Der Berufung wird nicht Folge gegeben.

Gemäß § 390 a StPO. fallen dem Angeklagten auch die Kosten des Rechtsmittelverfahrens zur Last.

Text

Gründe:

Mit dem angefochtenen Urteil wurde der am 20. August 1946 geborene Harald A 1. des Vergehens der schweren Körperverletzung nach §§ 83 Abs. 1, 84 Abs. 1 StGB., 2. des Vergehens der versuchten Nötigung nach §§ 15, 105 Abs. 1 StGB. und 3. des Vergehens des versuchten Diebstahls nach §§ 15, 127 Abs. 1 und Abs. 2 Z. 1 StGB. schuldig erkannt.

Mit seiner ziffernmäßig auf § 281 Abs. 1 Z. 4, 5

und 10 StPO. gestützten Nichtigkeitsbeschwerde bekämpft der Angeklagte lediglich die beiden erstbezeichneten Schuldsprüche, welchen zugrunde liegt, daß er in Wien den Hans B ad 1. am 20. August 1979 durch Versetzen von Faustschlägen und Fußtritten vorsätzlich am Körper schwer verletzte (: Abbruch des Gelenkskopffortsatzes der linken Unterkieferhälfte sowie Rißquetschwunden am Hinterkopf, verbunden mit mehr als 24-tägiger Gesundheitsschädigung) und ad 2. zwischen dem 29. August 1979 (Spitalsentlassung des Hans B) und dem 10. September 1979 durch die Äußerung, er werde ihn umbringen, falls er ihn (den Angeklagten) wegen der zu 1. bezeichneten Tat anzeige, mithin durch gefährliche Drohung, zum Unterlassen der Anzeigeerstattung wegen dieser Tat zu nötigen versuchte.

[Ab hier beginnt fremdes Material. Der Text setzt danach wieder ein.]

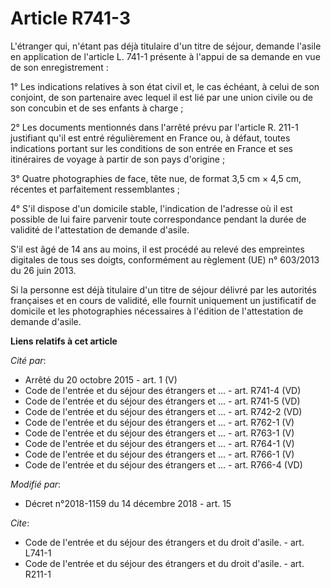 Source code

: # Article R741-3

L'étranger qui, n'étant pas déjà titulaire d'un titre de séjour, demande l'asile en application de l'article L. 741-1
présente à l'appui de sa demande en vue de son enregistrement :

1° Les indications relatives à son état civil et, le cas échéant, à celui de son conjoint, de son partenaire avec lequel il
est lié par une union civile ou de son concubin et de ses enfants à charge ;

2° Les documents mentionnés dans l'arrêté prévu par l'article R. 211-1 justifiant qu'il est entré régulièrement en France ou,
à défaut, toutes indications portant sur les conditions de son entrée en France et ses itinéraires de voyage à partir de son
pays d'origine ;

3° Quatre photographies de face, tête nue, de format 3,5 cm × 4,5 cm, récentes et parfaitement ressemblantes ;

4° S'il dispose d'un domicile stable, l'indication de l'adresse où il est possible de lui faire parvenir toute correspondance
pendant la durée de validité de l'attestation de demande d'asile.

S'il est âgé de 14 ans au moins, il est procédé au relevé des empreintes digitales de tous ses doigts, conformément au
règlement (UE) n° 603/2013 du 26 juin 2013.

Si la personne est déjà titulaire d'un titre de séjour délivré par les autorités françaises et en cours de validité, elle
fournit uniquement un justificatif de domicile et les photographies nécessaires à l'édition de l'attestation de demande
d'asile.

**Liens relatifs à cet article**

_Cité par_:

  - Arrêté du 20 octobre 2015 - art. 1 (V)
  - Code de l'entrée et du séjour des étrangers et ... - art. R741-4 (VD)
  - Code de l'entrée et du séjour des étrangers et ... - art. R741-5 (VD)
  - Code de l'entrée et du séjour des étrangers et ... - art. R742-2 (VD)
  - Code de l'entrée et du séjour des étrangers et ... - art. R762-1 (V)
  - Code de l'entrée et du séjour des étrangers et ... - art. R763-1 (V)
  - Code de l'entrée et du séjour des étrangers et ... - art. R764-1 (V)
  - Code de l'entrée et du séjour des étrangers et ... - art. R766-1 (V)
  - Code de l'entrée et du séjour des étrangers et ... - art. R766-4 (VD)

_Modifié par_:

  - Décret n°2018-1159 du 14 décembre 2018 - art. 15

_Cite_:

  - Code de l'entrée et du séjour des étrangers et du droit d'asile. - art. L741-1
  - Code de l'entrée et du séjour des étrangers et du droit d'asile. - art. R211-1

Gestützt auf den erstangeführten Nichtigkeitsgrund rügt der Beschwerdeführer als Verfahrensmangel die Abweisung seiner in der Hauptverhandlung gestellten Beweisanträge auf zeugenschaftliche Vernehmung der (beim Faktum 1.) intervenierenden Polizeibeamten, um nachzuweisen, daß ihnen gegenüber Hans B als Urheber seiner Verletzungen den Josef C bezeichnet habe, sowie daß diese Verletzungen dem B nicht von ihm (A) zugefügt worden seien, sowie der (angeblichen) Tatzeugin Brigitte E zum Beweis dafür, daß er den Hans B nicht (mit Füßen) getreten habe (siehe S. 286 f d.A.).

Rechtliche Beurteilung

Die Verfahrensrüge versagt.

Der Aufenthaltsort der beantragten Zeugin Brigitte E konnte vom Erstgericht weder auf Grund der vom Antragsteller bekanntgegebenen (angeblichen) Anschrift (S. 227 d.A.) festgestellt, noch unter Einschaltung der Polizeiabteilung bei der Staatsanwaltschaft und des Zentralmeldeamtes eruiert werden (siehe ON. 43, 48 und 52), weshalb diese Zeugin auch nicht zur Hauptverhandlung vorgeladen (und vernommen) werden konnte. Diese vom Beschwerdeführer beantragte (und vom Erstgericht an sich in Aussicht genommene - S. 253 d.A.) Beweisaufnahme erwies sich mithin als unmöglich, sodaß der bezügliche Beweisantrag schließlich zu Recht abgewiesen wurde. Zu dem vom Beschwerdeführer in bezug auf den Beweisantrag auf Vernehmung der (des) erstintervenierenden Polizeibeamten angegebenen Beweisthema lag hinwieder ohnedies der Inhalt der in der Hauptverhandlung verlesenen Anzeige (S. 159/160 d.A.) vor, demzufolge tatsächlich Hans B am Tatort dem ihn befragenden Polizeibeamten (F) sinngemäß angab, er sei seiner Erinnerung nach von (Josef) C gegen den Hinterkopf geschlagen worden und zu Boden gestürzt; Gleiches gilt für den in der Verfahrensrüge im gegebenen Zusammenhang weiters relevierten Umstand, daß der nunmehrige Angeklagte Harald A von diesem Polizeibeamten in der von ihm verfaßten Anzeige 'als Zeuge' angesehen wurde, der angab, B habe gegen den am Boden liegenden C mit Füßen getreten.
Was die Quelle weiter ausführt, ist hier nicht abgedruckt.